> [Task prompt] Every line below between the one holding "- Multiple profiles (up to **16** profiles)" and the one holding "- Asphyxia CORE have", inclusive, should be copied exactly, and no other line.

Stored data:
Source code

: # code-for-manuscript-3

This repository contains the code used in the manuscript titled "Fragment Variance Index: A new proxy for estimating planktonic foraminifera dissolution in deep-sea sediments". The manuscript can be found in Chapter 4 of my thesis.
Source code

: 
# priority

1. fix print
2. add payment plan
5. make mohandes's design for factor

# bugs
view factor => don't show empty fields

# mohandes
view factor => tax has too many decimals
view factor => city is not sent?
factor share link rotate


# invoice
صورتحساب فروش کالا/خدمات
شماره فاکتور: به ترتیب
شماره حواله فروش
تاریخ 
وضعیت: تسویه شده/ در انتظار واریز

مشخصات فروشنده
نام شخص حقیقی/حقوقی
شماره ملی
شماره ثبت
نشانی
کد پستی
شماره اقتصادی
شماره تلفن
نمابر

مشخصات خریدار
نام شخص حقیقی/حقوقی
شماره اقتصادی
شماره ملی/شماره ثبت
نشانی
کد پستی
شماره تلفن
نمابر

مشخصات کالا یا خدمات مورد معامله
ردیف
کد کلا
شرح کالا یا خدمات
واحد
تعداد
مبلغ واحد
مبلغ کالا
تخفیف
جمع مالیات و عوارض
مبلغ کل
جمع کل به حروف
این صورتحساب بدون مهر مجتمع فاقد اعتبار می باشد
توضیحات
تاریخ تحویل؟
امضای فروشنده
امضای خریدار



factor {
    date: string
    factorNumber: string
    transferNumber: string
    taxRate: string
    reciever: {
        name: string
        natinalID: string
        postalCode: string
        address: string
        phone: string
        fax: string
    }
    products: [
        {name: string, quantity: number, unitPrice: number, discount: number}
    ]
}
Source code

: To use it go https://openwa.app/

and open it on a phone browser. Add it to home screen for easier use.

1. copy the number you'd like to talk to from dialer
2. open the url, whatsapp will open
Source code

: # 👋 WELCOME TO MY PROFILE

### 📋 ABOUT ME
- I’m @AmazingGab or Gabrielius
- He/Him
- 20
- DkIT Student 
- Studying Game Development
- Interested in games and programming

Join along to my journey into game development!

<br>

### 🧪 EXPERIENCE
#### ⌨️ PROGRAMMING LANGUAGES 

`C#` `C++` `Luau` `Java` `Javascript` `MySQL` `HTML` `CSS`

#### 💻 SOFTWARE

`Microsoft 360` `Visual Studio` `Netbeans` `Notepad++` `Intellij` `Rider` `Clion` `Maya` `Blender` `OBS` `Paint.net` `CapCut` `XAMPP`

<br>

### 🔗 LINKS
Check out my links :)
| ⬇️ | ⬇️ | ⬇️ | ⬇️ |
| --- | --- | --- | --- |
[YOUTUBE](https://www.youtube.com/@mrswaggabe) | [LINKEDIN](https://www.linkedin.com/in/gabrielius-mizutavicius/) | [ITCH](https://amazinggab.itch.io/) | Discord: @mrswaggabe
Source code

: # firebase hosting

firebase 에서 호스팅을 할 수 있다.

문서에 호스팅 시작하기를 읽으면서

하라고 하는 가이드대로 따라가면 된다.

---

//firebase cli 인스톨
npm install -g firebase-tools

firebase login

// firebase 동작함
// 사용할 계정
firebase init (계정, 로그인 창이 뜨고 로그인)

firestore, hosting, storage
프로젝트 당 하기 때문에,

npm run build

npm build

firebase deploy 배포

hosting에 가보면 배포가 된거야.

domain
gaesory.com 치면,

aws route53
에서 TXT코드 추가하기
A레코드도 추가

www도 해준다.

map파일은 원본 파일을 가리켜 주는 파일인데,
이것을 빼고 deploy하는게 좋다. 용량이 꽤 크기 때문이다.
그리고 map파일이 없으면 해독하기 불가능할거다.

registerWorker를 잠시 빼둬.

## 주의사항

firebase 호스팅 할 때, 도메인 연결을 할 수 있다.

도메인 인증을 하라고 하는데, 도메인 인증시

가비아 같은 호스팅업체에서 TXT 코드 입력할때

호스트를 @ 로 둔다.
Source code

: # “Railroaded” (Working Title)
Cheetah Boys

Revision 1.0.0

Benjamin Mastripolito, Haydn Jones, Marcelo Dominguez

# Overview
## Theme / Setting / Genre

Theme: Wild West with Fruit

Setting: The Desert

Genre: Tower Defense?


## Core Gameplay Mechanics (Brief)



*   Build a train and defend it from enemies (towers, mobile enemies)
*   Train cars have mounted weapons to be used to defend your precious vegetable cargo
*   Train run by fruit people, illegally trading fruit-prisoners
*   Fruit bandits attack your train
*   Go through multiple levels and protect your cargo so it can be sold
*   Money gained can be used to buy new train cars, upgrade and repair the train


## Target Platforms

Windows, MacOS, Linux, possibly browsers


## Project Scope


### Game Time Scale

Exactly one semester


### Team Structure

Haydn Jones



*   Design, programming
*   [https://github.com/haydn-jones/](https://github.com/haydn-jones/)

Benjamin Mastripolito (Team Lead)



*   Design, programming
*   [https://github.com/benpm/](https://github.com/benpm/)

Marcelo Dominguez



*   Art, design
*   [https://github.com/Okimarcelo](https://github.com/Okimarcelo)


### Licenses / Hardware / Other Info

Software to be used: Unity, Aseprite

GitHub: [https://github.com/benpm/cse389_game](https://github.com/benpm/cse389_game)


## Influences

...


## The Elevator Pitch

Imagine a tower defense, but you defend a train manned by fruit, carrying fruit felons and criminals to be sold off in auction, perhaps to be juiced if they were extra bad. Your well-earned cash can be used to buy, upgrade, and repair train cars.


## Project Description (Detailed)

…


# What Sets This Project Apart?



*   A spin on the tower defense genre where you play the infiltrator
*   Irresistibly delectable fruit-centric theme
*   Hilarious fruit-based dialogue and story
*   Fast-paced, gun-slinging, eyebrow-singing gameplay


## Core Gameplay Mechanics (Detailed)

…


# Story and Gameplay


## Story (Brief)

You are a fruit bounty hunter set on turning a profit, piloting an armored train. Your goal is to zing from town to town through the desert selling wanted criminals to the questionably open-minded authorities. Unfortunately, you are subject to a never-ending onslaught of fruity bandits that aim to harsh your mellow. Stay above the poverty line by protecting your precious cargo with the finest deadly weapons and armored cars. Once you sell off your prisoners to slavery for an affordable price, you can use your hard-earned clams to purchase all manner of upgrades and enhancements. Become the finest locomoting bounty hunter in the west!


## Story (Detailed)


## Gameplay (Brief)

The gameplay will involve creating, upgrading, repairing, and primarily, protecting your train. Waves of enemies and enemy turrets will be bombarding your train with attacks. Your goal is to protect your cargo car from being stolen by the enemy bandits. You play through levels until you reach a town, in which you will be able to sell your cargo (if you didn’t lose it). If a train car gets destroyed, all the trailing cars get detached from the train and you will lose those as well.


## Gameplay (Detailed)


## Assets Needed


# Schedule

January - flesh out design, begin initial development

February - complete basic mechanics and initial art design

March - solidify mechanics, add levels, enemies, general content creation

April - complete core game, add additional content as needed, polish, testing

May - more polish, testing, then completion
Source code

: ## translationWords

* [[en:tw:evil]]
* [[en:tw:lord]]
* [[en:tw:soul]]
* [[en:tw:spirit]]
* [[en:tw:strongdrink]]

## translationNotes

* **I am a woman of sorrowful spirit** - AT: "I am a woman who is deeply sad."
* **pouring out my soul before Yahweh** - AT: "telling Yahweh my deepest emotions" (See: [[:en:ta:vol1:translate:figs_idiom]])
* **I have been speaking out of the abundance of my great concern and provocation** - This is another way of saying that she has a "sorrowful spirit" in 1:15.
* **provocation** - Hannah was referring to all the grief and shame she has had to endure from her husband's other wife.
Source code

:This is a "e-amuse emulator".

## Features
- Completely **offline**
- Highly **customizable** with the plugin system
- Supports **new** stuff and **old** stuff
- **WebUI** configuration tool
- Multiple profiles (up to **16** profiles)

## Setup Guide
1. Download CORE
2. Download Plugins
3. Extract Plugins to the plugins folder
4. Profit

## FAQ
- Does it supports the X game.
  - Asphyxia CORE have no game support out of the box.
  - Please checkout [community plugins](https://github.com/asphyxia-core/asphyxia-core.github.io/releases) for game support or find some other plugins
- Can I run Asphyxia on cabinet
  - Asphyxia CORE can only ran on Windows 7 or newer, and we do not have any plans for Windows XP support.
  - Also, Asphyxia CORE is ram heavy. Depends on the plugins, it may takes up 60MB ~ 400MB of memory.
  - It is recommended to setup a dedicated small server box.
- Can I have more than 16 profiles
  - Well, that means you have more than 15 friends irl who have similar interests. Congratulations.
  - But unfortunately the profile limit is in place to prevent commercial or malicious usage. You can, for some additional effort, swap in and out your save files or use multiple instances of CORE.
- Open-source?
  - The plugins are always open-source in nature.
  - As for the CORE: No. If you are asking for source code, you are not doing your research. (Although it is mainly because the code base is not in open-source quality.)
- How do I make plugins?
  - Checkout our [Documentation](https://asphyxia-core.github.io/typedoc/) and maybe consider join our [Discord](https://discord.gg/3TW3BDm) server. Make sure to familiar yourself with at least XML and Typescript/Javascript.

> [Response below]
- Multiple profiles (up to **16** profiles)

## Setup Guide
1. Download CORE
2. Download Plugins
3. Extract Plugins to the plugins folder
4. Profit

## FAQ
- Does it supports the X game.
  - Asphyxia CORE have no game support out of the box.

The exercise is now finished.